Simply put, freedom is
the absence of government coercion. Our Founding Fathers
understood this, and created the least coercive government
in the history of the world. The Constitution established a
very limited, decentralized government to provide national
defense and little else. States, not the federal government,
were charged with protecting individuals against criminal
force and fraud. For the first time, a government was
created solely to protect the rights, liberties, and
property of its citizens. Any government coercion beyond
that necessary to secure those rights was forbidden, both
through the Bill of Rights and the doctrine of strictly
enumerated powers. This reflected the founders’ belief that
democratic government could be as tyrannical as any King.
Few Americans understand
that all government action is inherently coercive. If
nothing else, government action requires taxes. If taxes
were freely paid, they wouldn’t be called taxes, they’d be
called donations. If we intend to use the word freedom in an
honest way, we should have the simple integrity to give it
real meaning: Freedom is living without government coercion.
So when a politician talks about freedom for this group or
that, ask yourself whether he is advocating more government
action or less.
The political left
equates freedom with liberation from material wants, always
via a large and benevolent government that exists to create
equality on earth. To modern liberals, men are free only
when the laws of economics and scarcity are suspended, the
landlord is rebuffed, the doctor presents no bill, and
groceries are given away. But philosopher Ayn Rand (and many
others before her) demolished this argument by explaining
how such “freedom” for some is possible only when government
takes freedoms away from others. In other words, government
claims on the lives and property of those who are expected
to provide housing, medical care, food, etc., for others are
coercive – and thus incompatible with freedom. “Liberalism,”

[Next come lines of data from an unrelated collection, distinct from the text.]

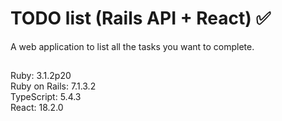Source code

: # TODO list (Rails API + React) ✅

A web application to list all the tasks you want to complete.

##

Ruby: 3.1.2p20
<br>
Ruby on Rails: 7.1.3.2
<br>
TypeScript: 5.4.3
<br>
React: 18.2.0
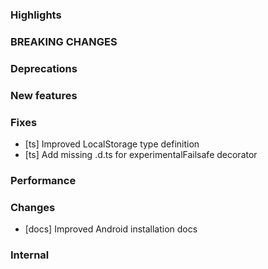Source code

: ### Highlights

### BREAKING CHANGES

### Deprecations

### New features

### Fixes

- [ts] Improved LocalStorage type definition
- [ts] Add missing .d.ts for experimentalFailsafe decorator

### Performance

### Changes

- [docs] Improved Android installation docs

### Internal
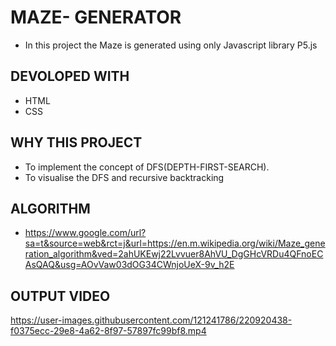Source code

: # MAZE- GENERATOR 
+ In this project the Maze is generated using only
  Javascript library P5.js
## DEVOLOPED WITH
+ HTML
+ CSS
## WHY THIS PROJECT
+ To implement the concept of DFS(DEPTH-FIRST-SEARCH).
+ To visualise the DFS and recursive backtracking
## ALGORITHM
+ https://www.google.com/url?sa=t&source=web&rct=j&url=https://en.m.wikipedia.org/wiki/Maze_generation_algorithm&ved=2ahUKEwj22Lvvuer8AhVU_DgGHcVRDu4QFnoECAsQAQ&usg=AOvVaw03dOG34CWnjoUeX-9v_h2E

## OUTPUT VIDEO
https://user-images.githubusercontent.com/121241786/220920438-f0375ecc-29e8-4a62-8f97-57897fc99bf8.mp4

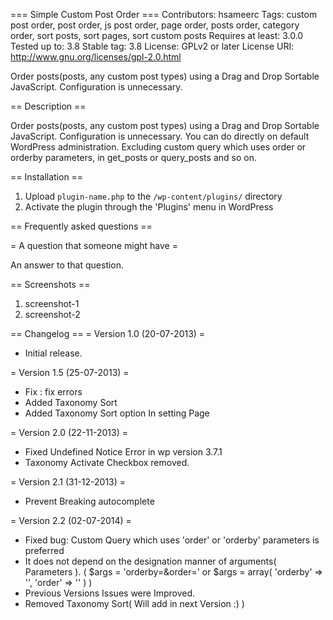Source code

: === Simple Custom Post Order ===
Contributors: hsameerc
Tags: custom post order, post order, js post order, page order, posts order, category order, sort posts, sort pages, sort custom posts
Requires at least: 3.0.0
Tested up to: 3.8
Stable tag: 3.8
License: GPLv2 or later
License URI: http://www.gnu.org/licenses/gpl-2.0.html

Order posts(posts, any custom post types) using a Drag and Drop Sortable JavaScript. Configuration is unnecessary. 

== Description ==

Order posts(posts, any custom post types) using a Drag and Drop Sortable JavaScript. Configuration is unnecessary. You can do directly on default WordPress administration.
Excluding custom query which uses order or orderby parameters, in get_posts or query_posts and so on.

== Installation ==

1. Upload `plugin-name.php` to the `/wp-content/plugins/` directory
1. Activate the plugin through the 'Plugins' menu in WordPress 

== Frequently asked questions ==

= A question that someone might have =

An answer to that question.

== Screenshots ==

1. screenshot-1
2. screenshot-2

== Changelog ==
= Version 1.0 (20-07-2013) =
*  Initial release.

= Version 1.5 (25-07-2013) =
*  Fix : fix errors
*  Added Taxonomy Sort
*  Added Taxonomy Sort option In setting Page

= Version 2.0 (22-11-2013) =
* Fixed Undefined Notice Error in wp version 3.7.1
* Taxonomy Activate Checkbox removed.

= Version 2.1 (31-12-2013) =
* Prevent Breaking autocomplete 

= Version 2.2 (02-07-2014) =
* Fixed bug: Custom Query which uses 'order' or 'orderby' parameters is preferred
* It does not depend on the designation manner of arguments( Parameters ). ( $args = 'orderby=&order=' or $args = array( 'orderby' => '', 'order' => '' ) )
* Previous Versions Issues were Improved.
* Removed Taxonomy Sort( Will add in next Version :) )
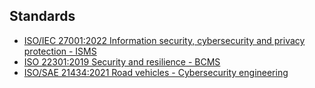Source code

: ## Standards

* [ISO/IEC 27001:2022 Information security, cybersecurity and privacy protection - ISMS](iso-iec-27001-2022.md)
* [ISO 22301:2019 Security and resilience - BCMS](iso-22301-2019.md)
* [ISO/SAE 21434:2021 Road vehicles - Cybersecurity engineering](iso-sae-21434-2021.md)
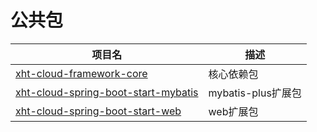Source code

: # 公共包

| 项目名                                                  | 描述              |
|------------------------------------------------------|-----------------|
| [xht-cloud-framework-core](xht-cloud-framework-core%2FREADME.md) | 核心依赖包           |
| [xht-cloud-spring-boot-start-mybatis](xht-cloud-spring-boot-start-mybatis%2FREADME.md)   | mybatis-plus扩展包 |
| [xht-cloud-spring-boot-start-web](xht-cloud-spring-boot-start-web%2FREADME.md)           | web扩展包          |


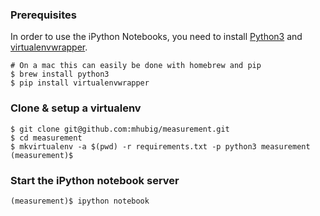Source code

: ### Prerequisites

In order to use the iPython Notebooks, you need to install [Python3][1] and [virtualenvwrapper][2].

    # On a mac this can easily be done with homebrew and pip
    $ brew install python3
    $ pip install virtualenvwrapper

### Clone & setup a virtualenv

    $ git clone git@github.com:mhubig/measurement.git
    $ cd measurement
    $ mkvirtualenv -a $(pwd) -r requirements.txt -p python3 measurement
    (measurement)$

### Start the iPython notebook server
    (measurement)$ ipython notebook

[1]: https://www.python.org
[2]: http://virtualenvwrapper.readthedocs.org/en/latest/index.html

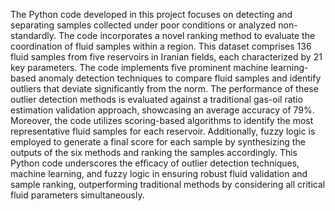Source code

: The Python code developed in this project focuses on detecting and separating samples collected under poor conditions or analyzed non-standardly. The code incorporates a novel ranking method to evaluate the coordination of fluid samples within a region. This dataset comprises 136 fluid samples from five reservoirs in Iranian fields, each characterized by 21 key parameters. The code implements five prominent machine learning-based anomaly detection techniques to compare fluid samples and identify outliers that deviate significantly from the norm. The performance of these outlier detection methods is evaluated against a traditional gas-oil ratio estimation validation approach, showcasing an average accuracy of 79%. Moreover, the code utilizes scoring-based algorithms to identify the most representative fluid samples for each reservoir. Additionally, fuzzy logic is employed to generate a final score for each sample by synthesizing the outputs of the six methods and ranking the samples accordingly. This Python code underscores the efficacy of outlier detection techniques, machine learning, and fuzzy logic in ensuring robust fluid validation and sample ranking, outperforming traditional methods by considering all critical fluid parameters simultaneously.
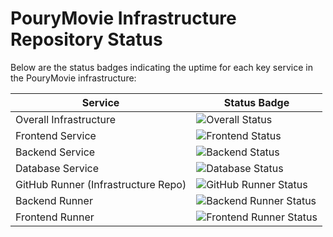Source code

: # PouryMovie Infrastructure Repository Status

Below are the status badges indicating the uptime for each key service in the PouryMovie infrastructure:

| Service                     | Status Badge                                                                                  |
|-----------------------------|-----------------------------------------------------------------------------------------------|
| Overall Infrastructure       | ![Overall Status](https://uptime.pourymovie.ir/api/badge/1/status)                            |
| Frontend Service            | ![Frontend Status](https://uptime.pourymovie.ir/api/badge/2/status)                          |
| Backend Service             | ![Backend Status](https://uptime.pourymovie.ir/api/badge/3/status)                           |
| Database Service            | ![Database Status](https://uptime.pourymovie.ir/api/badge/5/status)                          |
| GitHub Runner (Infrastructure Repo) | ![GitHub Runner Status](https://uptime.pourymovie.ir/api/badge/7/status)           |
| Backend Runner              | ![Backend Runner Status](https://uptime.pourymovie.ir/api/badge/9/status)                    |
| Frontend Runner             | ![Frontend Runner Status](https://uptime.pourymovie.ir/api/badge/8/status)                   |
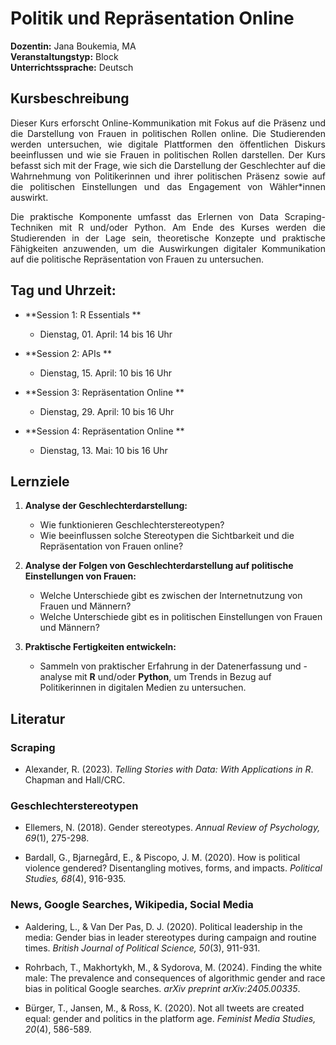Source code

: # Politik und Repräsentation Online

**Dozentin:** Jana Boukemia, MA  
**Veranstaltungstyp:** Block  
**Unterrichtssprache:** Deutsch  

## Kursbeschreibung

<div style="text-align: justify;">
Dieser Kurs erforscht Online-Kommunikation mit Fokus auf die Präsenz und die Darstellung von Frauen in politischen Rollen online. Die Studierenden werden untersuchen, wie digitale Plattformen den öffentlichen Diskurs beeinflussen und wie sie Frauen in politischen Rollen darstellen. Der Kurs befasst sich mit der Frage, wie sich die Darstellung der Geschlechter auf die Wahrnehmung von Politikerinnen und ihrer politischen Präsenz sowie auf die politischen Einstellungen und das Engagement von Wähler*innen auswirkt.

Die praktische Komponente umfasst das Erlernen von Data Scraping-Techniken mit R und/oder Python. Am Ende des Kurses werden die Studierenden in der Lage sein, theoretische Konzepte und praktische Fähigkeiten anzuwenden, um die Auswirkungen digitaler Kommunikation auf die politische Repräsentation von Frauen zu untersuchen.
</div>

## Tag und Uhrzeit:

- **Session 1: R Essentials **  
  - Dienstag, 01. April: 14 bis 16 Uhr
   <div style="margin-bottom: 10px;"></div>

- **Session 2: APIs **  
  - Dienstag, 15. April: 10 bis 16 Uhr
   <div style="margin-bottom: 10px;"></div>

- **Session 3: Repräsentation Online **  
  - Dienstag, 29. April: 10 bis 16 Uhr
   <div style="margin-bottom: 10px;"></div>

- **Session 4: Repräsentation Online ** 
  - Dienstag, 13. Mai: 10 bis 16 Uhr
   <div style="margin-bottom: 10px;"></div>


## Lernziele

1. **Analyse der Geschlechterdarstellung:**  
   - Wie funktionieren Geschlechterstereotypen?  
   - Wie beeinflussen solche Stereotypen die Sichtbarkeit und die Repräsentation von Frauen online?
   <div style="margin-bottom: 10px;"></div>
   
2. **Analyse der Folgen von Geschlechterdarstellung auf politische Einstellungen von Frauen:**  
   - Welche Unterschiede gibt es zwischen der Internetnutzung von Frauen und Männern?  
   - Welche Unterschiede gibt es in politischen Einstellungen von Frauen und Männern?  
    <div style="margin-bottom: 10px;"></div>

3. **Praktische Fertigkeiten entwickeln:**  
   - Sammeln von praktischer Erfahrung in der Datenerfassung und -analyse mit **R** und/oder **Python**, um Trends in Bezug auf Politikerinnen in digitalen Medien zu untersuchen.
   <div style="margin-bottom: 10px;"></div>

## Literatur

### Scraping
- Alexander, R. (2023). *Telling Stories with Data: With Applications in R*. Chapman and Hall/CRC.
  <div style="margin-bottom: 10px;"></div>

### Geschlechterstereotypen
- Ellemers, N. (2018). Gender stereotypes. *Annual Review of Psychology, 69*(1), 275-298.  
  <div style="margin-bottom: 10px;"></div>

- Bardall, G., Bjarnegård, E., & Piscopo, J. M. (2020). How is political violence gendered? Disentangling motives, forms, and impacts. *Political Studies, 68*(4), 916-935.
  <div style="margin-bottom: 10px;"></div>

### News, Google Searches, Wikipedia, Social Media
- Aaldering, L., & Van Der Pas, D. J. (2020). Political leadership in the media: Gender bias in leader stereotypes during campaign and routine times. *British Journal of Political Science, 50*(3), 911-931.  
  <div style="margin-bottom: 10px;"></div>

- Rohrbach, T., Makhortykh, M., & Sydorova, M. (2024). Finding the white male: The prevalence and consequences of algorithmic gender and race bias in political Google searches. *arXiv preprint arXiv:2405.00335*.  
  <div style="margin-bottom: 10px;"></div>

- Bürger, T., Jansen, M., & Ross, K. (2020). Not all tweets are created equal: gender and politics in the platform age. *Feminist Media Studies, 20*(4), 586-589.
  <div style="margin-bottom: 10px;"></div>
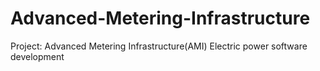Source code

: # Advanced-Metering-Infrastructure
Project: Advanced Metering Infrastructure(AMI) Electric power software development 
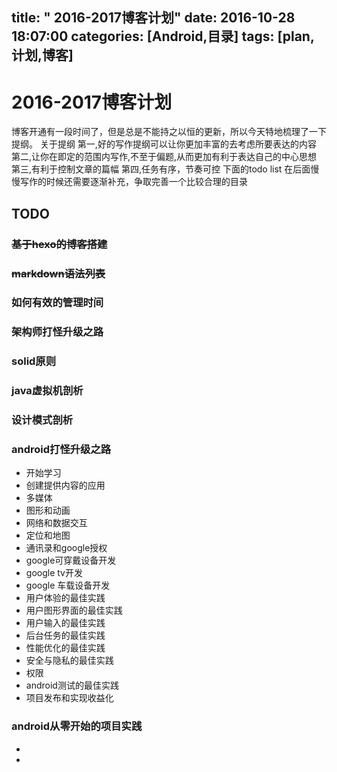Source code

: title: " 2016-2017博客计划"
date: 2016-10-28 18:07:00 
categories: [Android,目录]
tags: [plan,计划,博客]
---


# 2016-2017博客计划
博客开通有一段时间了，但是总是不能持之以恒的更新，所以今天特地梳理了一下提纲。
关于提纲
第一,好的写作提纲可以让你更加丰富的去考虑所要表达的内容
第二,让你在即定的范围内写作,不至于偏题,从而更加有利于表达自己的中心思想
第三,有利于控制文章的篇幅
第四,任务有序，节奏可控
下面的todo list 在后面慢慢写作的时候还需要逐渐补充，争取完善一个比较合理的目录

## TODO
### ~~基于hexo的博客搭建~~
### ~~markdown语法列表~~
### 如何有效的管理时间
### 架构师打怪升级之路
### solid原则
### java虚拟机剖析
### 设计模式剖析
### android打怪升级之路
- 开始学习
- 创建提供内容的应用
- 多媒体
- 图形和动画
- 网络和数据交互
- 定位和地图
- 通讯录和google授权
- google可穿戴设备开发
- google tv开发
- google 车载设备开发
- 用户体验的最佳实践
- 用户图形界面的最佳实践
- 用户输入的最佳实践
- 后台任务的最佳实践
- 性能优化的最佳实践
- 安全与隐私的最佳实践
- 权限
- android测试的最佳实践
- 项目发布和实现收益化
### android从零开始的项目实践
- 
-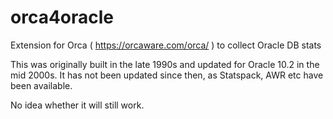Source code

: # orca4oracle
Extension for Orca ( https://orcaware.com/orca/ ) to collect Oracle DB stats

This was originally built in the late 1990s and updated for Oracle 10.2 in the mid 2000s. It has not been updated since then, as Statspack, AWR etc have been available.

No idea whether it will still work.
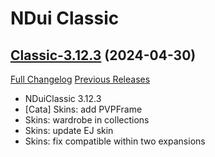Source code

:# NDui Classic

## [Classic-3.12.3](https://github.com/siweia/NDui/tree/Classic-3.12.3) (2024-04-30)
[Full Changelog](https://github.com/siweia/NDui/compare/Classic-3.12.2...Classic-3.12.3) [Previous Releases](https://github.com/siweia/NDui/releases)

- NDuiClassic 3.12.3  
- [Cata] Skins: add PVPFrame  
- Skins: wardrobe in collections  
- Skins: update EJ skin  
- Skins: fix compatible within two expansions  
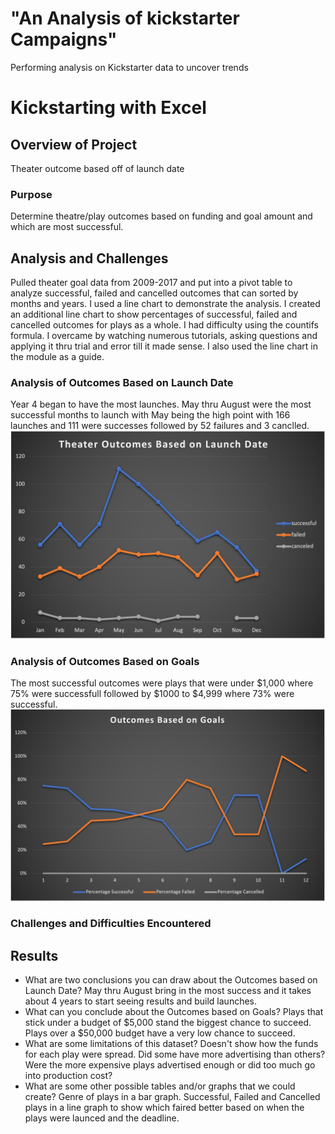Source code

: # "An Analysis of kickstarter Campaigns"
Performing analysis on Kickstarter data to uncover trends
# Kickstarting with Excel

## Overview of Project
Theater outcome based off of launch date
### Purpose
Determine theatre/play outcomes based on funding and goal amount and which are most successful.
## Analysis and Challenges
Pulled theater goal data from 2009-2017 and put into a pivot table to analyze successful, failed and cancelled outcomes that can sorted by months and years. I used a line chart to demonstrate the analysis. I created an additional line chart to show percentages of successful, failed and cancelled outcomes for plays as a whole. I had difficulty using the countifs formula. I overcame by watching numerous tutorials, asking questions and applying it thru trial and error till it made sense. I also used the line chart in the module as a guide.
### Analysis of Outcomes Based on Launch Date
Year 4 began to have the most launches. May thru August were the most successful months to launch with May being the high point with 166 launches and 111 were successes followed by 52 failures and 3 canclled.
![Theater_Outcomes_vs_Launch.png](Resources/Theater_Outcomes_vs_Launch.png)
### Analysis of Outcomes Based on Goals
The most successful outcomes were plays that were under $1,000 where 75% were successfull followed by $1000 to $4,999 where 73% were successful.
![Outcomes_vs_Goals](Resources/Outcomes_vs%20_Goals.png)
### Challenges and Difficulties Encountered

## Results

- What are two conclusions you can draw about the Outcomes based on Launch Date?
May thru August bring in the most success and it takes about 4 years to start seeing results and build launches.
- What can you conclude about the Outcomes based on Goals?
Plays that stick under a budget of $5,000 stand the biggest chance to succeed. Plays over a $50,000 budget have a very low chance to succeed.
- What are some limitations of this dataset?
Doesn't show how the funds for each play were spread. Did some have more advertising than others? Were the more expensive plays advertised enough or did too much go into production cost?
- What are some other possible tables and/or graphs that we could create?
Genre of plays in a bar graph. Successful, Failed and Cancelled plays in a line graph to show which faired better based on when the plays were launced and the deadline.  
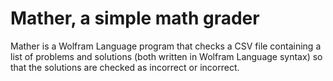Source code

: # Mather, a simple math grader
Mather is a Wolfram Language program that checks a CSV file containing a list
of problems and solutions (both written in Wolfram Language syntax) so that 
the solutions are checked as incorrect or incorrect.
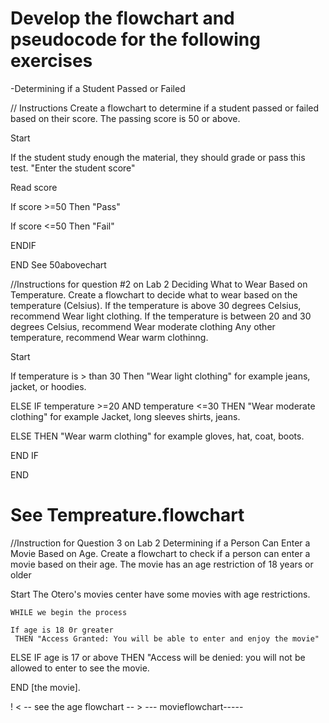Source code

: # Develop the flowchart and pseudocode for the following exercises

-Determining if a Student Passed or Failed 

// Instructions
Create a flowchart to determine if a student passed or failed based on their score. The passing score is 50 or above.

Start

If the student study enough the material, they should grade or pass this test.
"Enter the student score"

Read score

If score >=50 Then
 "Pass"

If score <=50 Then
 "Fail"

ENDIF

END
See 50abovechart



//Instructions for question #2 on Lab 2
Deciding What to Wear Based on Temperature. Create a flowchart to decide what to wear based on the temperature (Celsius). If the temperature is above 30 degrees Celsius, recommend Wear light clothing. If the temperature is between 20 and 30 degrees Celsius, recommend Wear moderate clothing
Any other temperature, recommend Wear warm clothinng.

Start

If temperature is > than 30 Then
"Wear light clothing" for example jeans, jacket, or hoodies.

ELSE IF temperature >=20 AND temperature <=30 
THEN "Wear moderate clothing" for example Jacket, long sleeves shirts, jeans.

ELSE
THEN "Wear warm clothing" for example gloves, hat, coat, boots.

END IF

END

# See Tempreature.flowchart


//Instruction for Question 3 on Lab 2
Determining if a Person Can Enter a Movie Based on Age.  Create a flowchart to check if a person can enter a movie based on their age. The movie has an age restriction of 18 years or older

Start
    The Otero's movies center have some movies with age restrictions. 

    WHILE we begin the process

    If age is 18 0r greater
     THEN "Access Granted: You will be able to enter and enjoy the movie"
    
ELSE
    IF age is 17 or above
    THEN "Access will be denied: you will not be allowed to enter to see the movie.


END [the movie]. 

! < -- see the age flowchart -- >
 --- movieflowchart-----
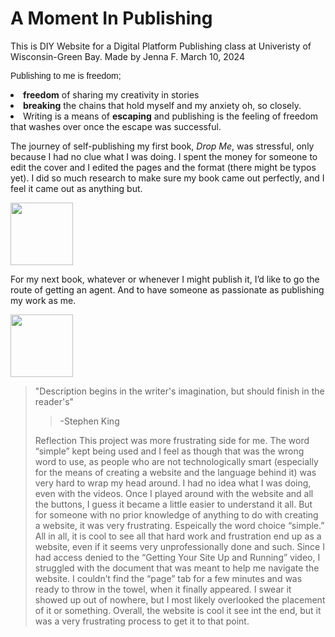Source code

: <h1>A Moment In Publishing</h1>
This is  DIY Website for a Digital Platform Publishing class at Univeristy of Wisconsin-Green Bay. 
Made by Jenna F. March 10, 2024

<!DOCTYPE html>
<html>
<head>
</head>
<body>

<p style="font-family:arial">Publishing to me is freedom; <li><b>freedom</b> of sharing my creativity in stories</li><li> <b>breaking</b> the chains that hold myself and my anxiety oh, so closely.</li><li> Writing is a means of <b>escaping</b> and publishing is the feeling of freedom that washes over once the escape was successful. 

<p>The journey of self-publishing my first book, <i>Drop Me</i>, was stressful, only because I had no clue what I was doing. I spent the money for someone to edit the cover and I edited the pages and the format (there might be typos yet). I did so much research to make sure my book came out perfectly, and I feel it came out as anything but. </p>
<enter>
<img src="https://m.media-amazon.com/images/I/71XDIVMz8uL._AC_UF1000,1000_QL80_.jpg" width=100;height=50>
<p>For my next book, whatever or whenever I might publish it, I’d like to go the route of getting an agent. And to have someone as passionate as publishing my work as me. </p>
<img src="https://thumbs.dreamstime.com/b/book-falling-letters-23727380.jpg" width=100;height=100>
<blockquote>"Description begins in the writer's imagination, but should finish in the reader's"</blockqote>
<blockquote> -Stephen King</blockquote>

Reflection 
This project was more frustrating side for me. The word “simple” kept being used and I feel as though that was the wrong word to use, as people who are not technologically smart (especially for the means of creating a website and the language behind it) was very hard to wrap my head around. I had no idea what I was doing, even with the videos. Once I played around with the website and all the buttons, I guess it became a little easier to understand it all. But for someone with no prior knowledge of anything to do with creating a website, it was very frustrating. Espeically the word choice “simple.” All in all, it is cool to see all that hard work and frustration end up as a website, even if it seems very unprofessionally done and such. Since I had access denied to the  “Getting Your Site Up and Running” video, I struggled with the document that was meant to help me navigate the website. I couldn’t find the “page” tab  for a few minutes and was ready to throw in the towel, when it finally appeared. I swear it showed up out of nowhere, but I most likely overlooked the placement of it or something. Overall, the website is cool it see int the end, but it was a very frustrating process to get it to that point. 
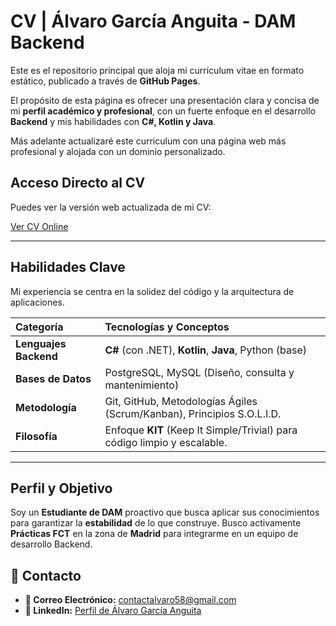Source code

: # CV | Álvaro García Anguita - DAM Backend

Este es el repositorio principal que aloja mi currículum vitae en formato estático, publicado a través de **GitHub Pages**.

El propósito de esta página es ofrecer una presentación clara y concisa de mi **perfil académico y profesional**, con un fuerte enfoque en el desarrollo **Backend** y mis habilidades con **C#, Kotlin y Java**.

Más adelante actualizaré este curriculum con una página web más profesional y alojada con un dominio personalizado.

## Acceso Directo al CV

Puedes ver la versión web actualizada de mi CV:

[Ver CV Online](https://supersanfer.github.io)

---

## Habilidades Clave

Mi experiencia se centra en la solidez del código y la arquitectura de aplicaciones.

| Categoría | Tecnologías y Conceptos |
| :--- | :--- |
| **Lenguajes Backend** | **C#** (con .NET), **Kotlin**, **Java**, Python (base) |
| **Bases de Datos** | PostgreSQL, MySQL (Diseño, consulta y mantenimiento) |
| **Metodología** | Git, GitHub, Metodologías Ágiles (Scrum/Kanban), Principios S.O.L.I.D. |
| **Filosofía** | Enfoque **KIT** (Keep It Simple/Trivial) para código limpio y escalable. |

---

## Perfil y Objetivo

Soy un **Estudiante de DAM** proactivo que busca aplicar sus conocimientos para garantizar la **estabilidad** de lo que construye. Busco activamente **Prácticas FCT** en la zona de **Madrid** para integrarme en un equipo de desarrollo Backend.

## 🔗 Contacto

- **📧 Correo Electrónico:** [contactalvaro58@gmail.com](mailto:contactalvaro58@gmail.com)
- **💼 LinkedIn:** [Perfil de Álvaro García Anguita](https://www.linkedin.com/in/alvaro-garcia-anguita-327a48250)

which once stood for civil, political, and economic
liberties, has become a synonym for omnipotent coercive
government.
The political right
equates freedom with national greatness brought about
through military strength. Like the left, modern
conservatives favor an all-powerful central state – but for
militarism, corporatism, and faith-based welfarism. Unlike
the Taft-Goldwater conservatives of yesteryear, today’s
Republicans are eager to expand government spending,
increase the federal police apparatus, and intervene
militarily around the world. The last tenuous links between
conservatives and support for smaller government have been
severed. “Conservatism,” which once meant respect for
tradition and distrust of active government, has transformed
into big-government utopian grandiosity.
Orwell certainly was
right about the use of meaningless words in politics. If we
hope to remain free, we must cut through the fog and attach
concrete meanings to the words politicians use to deceive
us. We must reassert that America is a republic, not a
democracy, and remind ourselves that the Constitution places
limits on government that no majority can overrule. We must
resist any use of the word “freedom” to describe state
action. We must reject the current meaningless designations
of “liberals” and “conservatives,” in favor of an accurate
term for both: statists.
Every politician on earth
claims to support freedom. The problem is so few of them
understand the simple meaning of the word.